Katherine Gonsalves made post

Can you explain what the negative volume index (NVI) is and how it is used?

Rutuja Nigam answered.
2 years ago

One of the basic things that most traders try to constantly figure out is where the real smart money is moving. That is why data on institutional trades, proprietary trades and star trader trades become paramount. One of the most credible measures of the movement of smart money is measured by the negative volume index (NVI). The Negative Volume Index (NVI) is a cumulative indicator and was first developed by Paul Dysart in the early thirties. The NVI effectively uses the change in volume to decide when the smart money is active. The NVI assumes that smart money will produce moves in price that require less volume than the rest of the investment crowd. Again, remember that this is an assumption on which the entire theory is predicated and this assumption could be open to debate.

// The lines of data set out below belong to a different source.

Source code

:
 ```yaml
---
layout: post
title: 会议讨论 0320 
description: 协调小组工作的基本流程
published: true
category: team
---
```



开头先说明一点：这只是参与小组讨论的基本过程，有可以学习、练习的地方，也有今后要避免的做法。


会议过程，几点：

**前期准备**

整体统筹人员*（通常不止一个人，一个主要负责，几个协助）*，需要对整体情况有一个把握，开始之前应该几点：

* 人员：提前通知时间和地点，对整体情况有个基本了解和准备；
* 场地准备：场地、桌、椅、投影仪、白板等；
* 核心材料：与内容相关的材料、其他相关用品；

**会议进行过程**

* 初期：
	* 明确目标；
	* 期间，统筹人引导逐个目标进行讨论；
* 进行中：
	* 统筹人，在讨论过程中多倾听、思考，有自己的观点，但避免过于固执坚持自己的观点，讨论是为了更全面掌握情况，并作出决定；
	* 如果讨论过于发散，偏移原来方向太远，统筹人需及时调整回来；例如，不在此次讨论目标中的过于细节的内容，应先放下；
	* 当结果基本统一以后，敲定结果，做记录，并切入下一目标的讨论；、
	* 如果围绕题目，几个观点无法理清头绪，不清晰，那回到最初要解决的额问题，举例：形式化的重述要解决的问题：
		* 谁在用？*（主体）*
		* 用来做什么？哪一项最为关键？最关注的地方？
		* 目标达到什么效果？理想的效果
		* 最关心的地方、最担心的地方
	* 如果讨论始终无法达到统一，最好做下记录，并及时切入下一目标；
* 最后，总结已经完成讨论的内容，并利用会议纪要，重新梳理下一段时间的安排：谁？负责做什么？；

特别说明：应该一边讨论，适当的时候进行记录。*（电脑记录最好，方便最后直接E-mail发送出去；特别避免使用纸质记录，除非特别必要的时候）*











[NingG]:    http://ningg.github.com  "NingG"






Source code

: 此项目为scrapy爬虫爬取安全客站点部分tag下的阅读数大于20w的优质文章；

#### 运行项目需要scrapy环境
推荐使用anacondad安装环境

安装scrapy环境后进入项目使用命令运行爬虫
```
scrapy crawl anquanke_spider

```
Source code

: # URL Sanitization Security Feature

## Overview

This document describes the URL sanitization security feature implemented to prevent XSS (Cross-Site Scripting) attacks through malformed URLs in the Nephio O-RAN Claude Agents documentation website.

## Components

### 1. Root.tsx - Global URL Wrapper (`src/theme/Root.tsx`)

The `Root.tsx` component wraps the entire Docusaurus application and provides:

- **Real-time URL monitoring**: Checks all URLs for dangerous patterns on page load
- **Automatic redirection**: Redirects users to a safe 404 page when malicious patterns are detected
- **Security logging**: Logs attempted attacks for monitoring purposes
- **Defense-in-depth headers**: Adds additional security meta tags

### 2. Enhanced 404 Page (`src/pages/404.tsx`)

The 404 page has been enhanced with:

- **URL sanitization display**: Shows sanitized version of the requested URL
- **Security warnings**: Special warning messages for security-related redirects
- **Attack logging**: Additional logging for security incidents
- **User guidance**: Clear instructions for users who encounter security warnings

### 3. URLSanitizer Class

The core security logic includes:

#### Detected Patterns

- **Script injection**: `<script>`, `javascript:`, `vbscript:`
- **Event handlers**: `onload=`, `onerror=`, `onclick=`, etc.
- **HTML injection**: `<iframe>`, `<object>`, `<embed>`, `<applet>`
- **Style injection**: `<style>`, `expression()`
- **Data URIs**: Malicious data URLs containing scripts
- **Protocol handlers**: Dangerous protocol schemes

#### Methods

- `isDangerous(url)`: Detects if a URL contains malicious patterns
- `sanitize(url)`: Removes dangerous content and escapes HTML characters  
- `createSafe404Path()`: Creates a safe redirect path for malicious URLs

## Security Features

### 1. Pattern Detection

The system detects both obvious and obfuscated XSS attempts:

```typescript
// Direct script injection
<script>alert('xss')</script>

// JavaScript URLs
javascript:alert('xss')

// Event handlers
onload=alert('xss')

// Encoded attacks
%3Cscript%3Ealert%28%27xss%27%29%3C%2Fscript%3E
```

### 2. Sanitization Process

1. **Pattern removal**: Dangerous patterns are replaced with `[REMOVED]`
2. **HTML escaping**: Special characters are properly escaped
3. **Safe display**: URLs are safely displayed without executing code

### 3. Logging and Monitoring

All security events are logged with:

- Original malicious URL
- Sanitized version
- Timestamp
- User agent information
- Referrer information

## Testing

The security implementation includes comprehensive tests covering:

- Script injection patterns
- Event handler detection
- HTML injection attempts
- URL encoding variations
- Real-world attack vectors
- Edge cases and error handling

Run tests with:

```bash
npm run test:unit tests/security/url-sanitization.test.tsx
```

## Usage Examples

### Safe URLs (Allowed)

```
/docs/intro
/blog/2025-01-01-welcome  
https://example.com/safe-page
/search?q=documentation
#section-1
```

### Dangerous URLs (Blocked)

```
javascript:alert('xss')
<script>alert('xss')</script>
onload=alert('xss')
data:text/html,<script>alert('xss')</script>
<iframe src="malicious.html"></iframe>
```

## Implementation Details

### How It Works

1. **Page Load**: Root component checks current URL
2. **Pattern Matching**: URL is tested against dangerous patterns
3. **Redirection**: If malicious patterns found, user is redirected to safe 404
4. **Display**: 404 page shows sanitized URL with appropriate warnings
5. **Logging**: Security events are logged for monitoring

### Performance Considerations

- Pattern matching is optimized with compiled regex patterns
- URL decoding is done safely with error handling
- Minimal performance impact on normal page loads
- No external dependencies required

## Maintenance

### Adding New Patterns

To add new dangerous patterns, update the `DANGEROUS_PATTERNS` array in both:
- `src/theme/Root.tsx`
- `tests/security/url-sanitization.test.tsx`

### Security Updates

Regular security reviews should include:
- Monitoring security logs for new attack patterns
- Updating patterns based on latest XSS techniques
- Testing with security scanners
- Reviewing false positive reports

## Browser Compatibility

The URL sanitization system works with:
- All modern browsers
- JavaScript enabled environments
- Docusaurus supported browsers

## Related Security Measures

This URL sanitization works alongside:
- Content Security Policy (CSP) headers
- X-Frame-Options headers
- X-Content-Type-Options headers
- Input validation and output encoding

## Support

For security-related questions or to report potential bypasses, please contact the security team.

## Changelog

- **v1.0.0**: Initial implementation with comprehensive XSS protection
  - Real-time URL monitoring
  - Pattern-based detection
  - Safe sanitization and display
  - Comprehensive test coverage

The basic rule that NVI follow is that the NVI rises on days of positive price change on lower volume. Similarly, the NVI falls on days of negative price change on lower volume, and NVI is unchanged on days of higher volume no matter what the price action. This assumption is at the core of figuring out where the smart money is moving. Again, the NVI is more of a ratification measure than a fundamental trading measure. Once you have a view you can ratify by using the NVI to figure out whether the smart money is entering the stock or leaving the stock. You should be cautious of buying stocks in the latter case.